::: Data for analysis :::

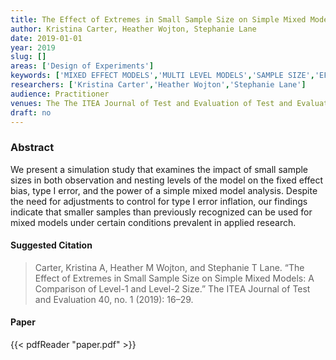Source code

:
 ```yaml
---
title: The Effect of Extremes in Small Sample Size on Simple Mixed Models- A Comparison of Level-1 and Level-2 Size
author: Kristina Carter, Heather Wojton, Stephanie Lane
date: 2019-01-01
year: 2019
slug: []
areas: ['Design of Experiments']
keywords: ['MIXED EFFECT MODELS','MULTI LEVEL MODELS','SAMPLE SIZE','EFFECT SIZE','POWER']
researchers: ['Kristina Carter','Heather Wojton','Stephanie Lane']
audience: Practitioner
venues: The The ITEA Journal of Test and Evaluation of Test and Evaluation
draft: no
---
```




### Abstract
We present a simulation study that examines the impact of small sample sizes in both observation and nesting levels of the model on the fixed effect bias, type I error, and the power of a simple mixed model analysis. Despite the need for adjustments to control for type I error inflation, our findings indicate that smaller samples than previously recognized can be used for mixed models under certain conditions prevalent in applied research.

#### Suggested Citation
> Carter, Kristina A, Heather M Wojton, and Stephanie T Lane. “The Effect of Extremes in Small Sample Size on Simple Mixed Models: A Comparison of Level-1 and Level-2 Size.” The ITEA Journal of Test and Evaluation 40, no. 1 (2019): 16–29.



#### Paper 
 {{< pdfReader "paper.pdf" >}}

:::

• _Exercise requirements_
Search the entries for the word "Lane". Copy each line where it appears.

• _The completed task_
author: Kristina Carter, Heather Wojton, Stephanie Lane
researchers: ['Kristina Carter','Heather Wojton','Stephanie Lane']
> Carter, Kristina A, Heather M Wojton, and Stephanie T Lane. “The Effect of Extremes in Small Sample Size on Simple Mixed Models: A Comparison of Level-1 and Level-2 Size.” The ITEA Journal of Test and Evaluation 40, no. 1 (2019): 16–29.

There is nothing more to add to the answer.